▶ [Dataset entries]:
*****

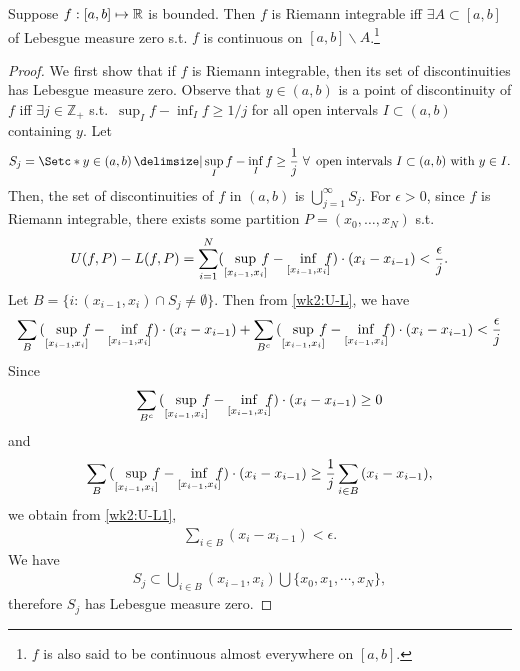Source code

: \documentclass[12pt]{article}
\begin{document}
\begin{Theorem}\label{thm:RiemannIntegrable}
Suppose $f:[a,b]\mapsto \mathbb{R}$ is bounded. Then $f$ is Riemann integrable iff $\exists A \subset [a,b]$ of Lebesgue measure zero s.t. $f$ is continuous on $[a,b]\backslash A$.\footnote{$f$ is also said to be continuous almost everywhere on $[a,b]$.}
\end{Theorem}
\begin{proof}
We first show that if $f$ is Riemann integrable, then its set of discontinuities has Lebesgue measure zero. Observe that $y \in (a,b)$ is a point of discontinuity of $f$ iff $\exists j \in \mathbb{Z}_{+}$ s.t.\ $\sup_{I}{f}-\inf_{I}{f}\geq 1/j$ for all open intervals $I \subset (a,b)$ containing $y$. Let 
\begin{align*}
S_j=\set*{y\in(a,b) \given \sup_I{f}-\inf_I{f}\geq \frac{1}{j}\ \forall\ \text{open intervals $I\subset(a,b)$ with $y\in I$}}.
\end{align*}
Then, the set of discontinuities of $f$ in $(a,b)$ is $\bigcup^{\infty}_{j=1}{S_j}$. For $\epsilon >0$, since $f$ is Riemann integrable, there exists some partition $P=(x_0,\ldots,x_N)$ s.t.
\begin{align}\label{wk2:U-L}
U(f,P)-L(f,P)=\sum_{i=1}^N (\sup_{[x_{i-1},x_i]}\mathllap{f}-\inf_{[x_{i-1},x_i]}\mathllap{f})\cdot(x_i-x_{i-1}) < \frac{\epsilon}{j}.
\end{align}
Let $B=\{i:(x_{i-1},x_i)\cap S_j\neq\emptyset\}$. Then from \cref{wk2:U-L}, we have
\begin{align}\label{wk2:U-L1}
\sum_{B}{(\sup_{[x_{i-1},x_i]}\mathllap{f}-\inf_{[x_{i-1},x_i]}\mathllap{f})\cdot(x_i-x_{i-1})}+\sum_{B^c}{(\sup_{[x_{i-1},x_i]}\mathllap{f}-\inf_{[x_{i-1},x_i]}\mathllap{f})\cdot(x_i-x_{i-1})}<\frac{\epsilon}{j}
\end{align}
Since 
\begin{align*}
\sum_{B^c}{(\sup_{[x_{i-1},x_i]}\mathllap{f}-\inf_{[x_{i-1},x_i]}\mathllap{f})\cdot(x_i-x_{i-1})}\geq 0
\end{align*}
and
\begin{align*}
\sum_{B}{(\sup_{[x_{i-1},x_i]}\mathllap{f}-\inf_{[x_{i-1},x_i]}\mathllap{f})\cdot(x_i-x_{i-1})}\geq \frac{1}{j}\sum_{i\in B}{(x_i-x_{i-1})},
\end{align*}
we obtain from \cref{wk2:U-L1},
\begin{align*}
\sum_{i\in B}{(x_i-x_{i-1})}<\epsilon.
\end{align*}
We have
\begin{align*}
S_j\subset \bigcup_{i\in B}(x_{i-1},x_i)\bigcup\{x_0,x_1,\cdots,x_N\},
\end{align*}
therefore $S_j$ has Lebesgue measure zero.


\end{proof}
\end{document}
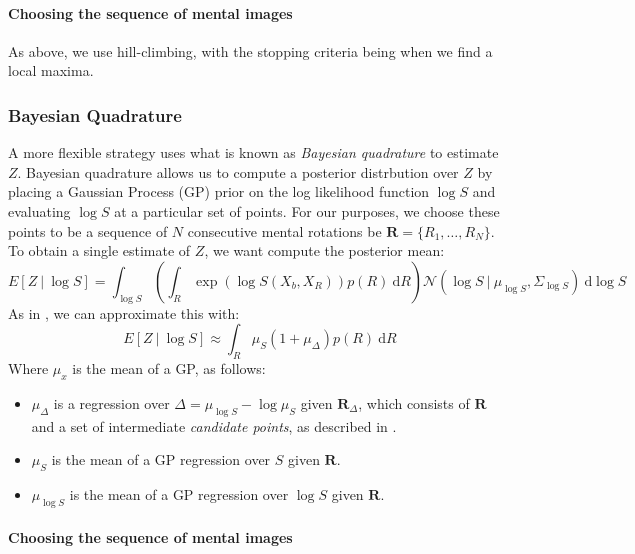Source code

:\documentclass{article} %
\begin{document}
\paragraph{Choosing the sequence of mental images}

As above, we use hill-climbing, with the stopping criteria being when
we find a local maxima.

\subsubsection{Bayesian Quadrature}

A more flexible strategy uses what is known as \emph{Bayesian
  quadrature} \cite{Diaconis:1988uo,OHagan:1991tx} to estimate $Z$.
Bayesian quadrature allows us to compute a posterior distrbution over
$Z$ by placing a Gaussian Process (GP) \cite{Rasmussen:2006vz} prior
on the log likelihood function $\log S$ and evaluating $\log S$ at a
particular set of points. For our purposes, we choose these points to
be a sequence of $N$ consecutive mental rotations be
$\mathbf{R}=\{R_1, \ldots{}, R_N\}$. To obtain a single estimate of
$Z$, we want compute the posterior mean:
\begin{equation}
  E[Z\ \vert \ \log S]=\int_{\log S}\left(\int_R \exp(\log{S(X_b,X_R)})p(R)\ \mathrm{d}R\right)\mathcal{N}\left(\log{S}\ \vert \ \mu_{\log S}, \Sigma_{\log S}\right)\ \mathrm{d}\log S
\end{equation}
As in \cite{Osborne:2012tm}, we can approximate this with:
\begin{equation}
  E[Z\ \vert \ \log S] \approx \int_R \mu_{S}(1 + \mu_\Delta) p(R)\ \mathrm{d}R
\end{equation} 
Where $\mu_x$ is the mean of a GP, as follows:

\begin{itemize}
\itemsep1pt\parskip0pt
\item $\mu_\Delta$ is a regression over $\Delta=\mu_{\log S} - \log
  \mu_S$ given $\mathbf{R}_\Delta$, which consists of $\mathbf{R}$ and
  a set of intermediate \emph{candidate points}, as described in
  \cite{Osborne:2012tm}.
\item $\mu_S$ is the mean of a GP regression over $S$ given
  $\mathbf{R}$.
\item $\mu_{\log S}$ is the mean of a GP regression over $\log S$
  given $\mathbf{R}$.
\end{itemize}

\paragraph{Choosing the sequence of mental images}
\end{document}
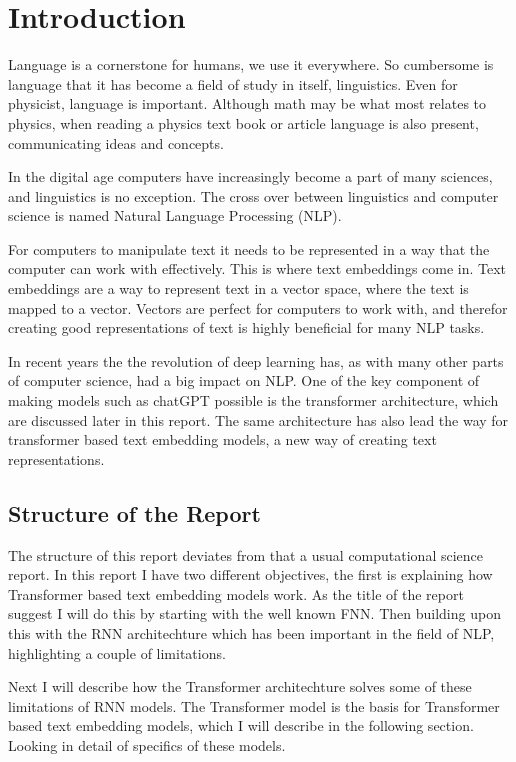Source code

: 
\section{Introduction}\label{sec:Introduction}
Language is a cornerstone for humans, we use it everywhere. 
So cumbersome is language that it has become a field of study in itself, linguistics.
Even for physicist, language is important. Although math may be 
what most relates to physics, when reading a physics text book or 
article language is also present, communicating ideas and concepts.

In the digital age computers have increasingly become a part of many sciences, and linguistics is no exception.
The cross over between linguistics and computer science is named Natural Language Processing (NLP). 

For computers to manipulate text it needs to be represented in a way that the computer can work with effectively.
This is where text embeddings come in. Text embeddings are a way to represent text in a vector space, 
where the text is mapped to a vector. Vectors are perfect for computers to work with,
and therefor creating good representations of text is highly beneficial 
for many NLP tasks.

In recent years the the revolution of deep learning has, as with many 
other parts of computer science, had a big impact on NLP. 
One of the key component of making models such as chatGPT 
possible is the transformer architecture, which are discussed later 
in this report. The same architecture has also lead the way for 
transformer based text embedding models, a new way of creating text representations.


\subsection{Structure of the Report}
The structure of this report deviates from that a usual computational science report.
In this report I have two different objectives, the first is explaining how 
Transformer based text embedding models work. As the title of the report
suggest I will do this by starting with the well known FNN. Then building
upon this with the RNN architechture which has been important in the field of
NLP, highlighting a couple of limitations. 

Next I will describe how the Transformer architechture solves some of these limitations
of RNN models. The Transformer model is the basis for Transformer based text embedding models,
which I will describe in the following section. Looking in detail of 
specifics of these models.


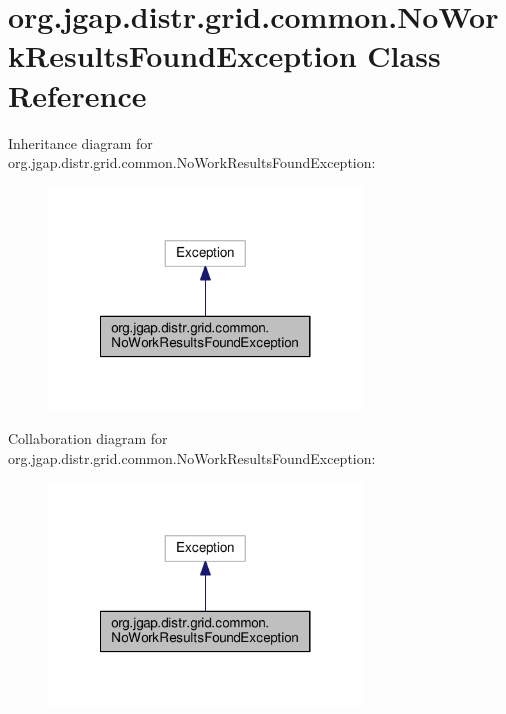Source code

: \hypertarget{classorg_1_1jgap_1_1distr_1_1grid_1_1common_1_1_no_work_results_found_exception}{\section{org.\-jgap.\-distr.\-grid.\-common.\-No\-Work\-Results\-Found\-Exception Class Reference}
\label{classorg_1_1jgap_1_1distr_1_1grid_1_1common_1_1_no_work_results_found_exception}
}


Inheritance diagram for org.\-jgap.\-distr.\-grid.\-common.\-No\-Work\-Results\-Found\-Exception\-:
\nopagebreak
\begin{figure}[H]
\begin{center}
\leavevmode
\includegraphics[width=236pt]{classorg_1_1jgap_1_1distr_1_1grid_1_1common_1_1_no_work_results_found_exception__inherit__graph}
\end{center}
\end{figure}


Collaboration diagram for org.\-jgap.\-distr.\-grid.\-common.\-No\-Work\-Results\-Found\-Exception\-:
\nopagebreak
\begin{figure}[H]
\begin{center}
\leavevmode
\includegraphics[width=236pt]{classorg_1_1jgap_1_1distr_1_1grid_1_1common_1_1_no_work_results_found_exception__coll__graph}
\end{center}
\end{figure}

*****

▶ [Problem statement]: Show every line from the entries that includes the word "representations".

▶ [Solution to this problem]:
and therefor creating good representations of text is highly beneficial 
transformer based text embedding models, a new way of creating text representations.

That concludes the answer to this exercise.